RECORDED DATA below:
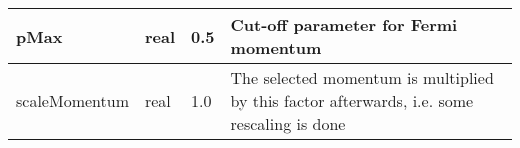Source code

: \documentclass{article}
\begin{document}
\begin{longtable}{llll}
\midrule
pMax & \begin{minipage}[t]{2cm}real\end{minipage} & \begin{minipage}[t]{2cm}0.5\end{minipage} & \begin{minipage}[t]{12cm}Cut-off parameter for Fermi momentum\end{minipage}\\*
\midrule
scaleMomentum & \begin{minipage}[t]{2cm}real\end{minipage} & \begin{minipage}[t]{2cm}1.0\end{minipage} & \begin{minipage}[t]{12cm}The selected momentum is multiplied by this factor afterwards, i.e. some rescaling is done\end{minipage}\\*
\bottomrule
\end{longtable}
{ }



\end{document}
End of RECORDED DATA.
**EXERCISE BRIEF**
Each line of the listing above should be retyped exactly, with no pictures.

**COMPLETED TASK**
Source code

: \documentclass{article}
\begin{document}
\begin{longtable}{llll}
\midrule
pMax & \begin{minipage}[t]{2cm}real\end{minipage} & \begin{minipage}[t]{2cm}0.5\end{minipage} & \begin{minipage}[t]{12cm}Cut-off parameter for Fermi momentum\end{minipage}\\*
\midrule
scaleMomentum & \begin{minipage}[t]{2cm}real\end{minipage} & \begin{minipage}[t]{2cm}1.0\end{minipage} & \begin{minipage}[t]{12cm}The selected momentum is multiplied by this factor afterwards, i.e. some rescaling is done\end{minipage}\\*
\bottomrule
\end{longtable}
{ }



\end{document}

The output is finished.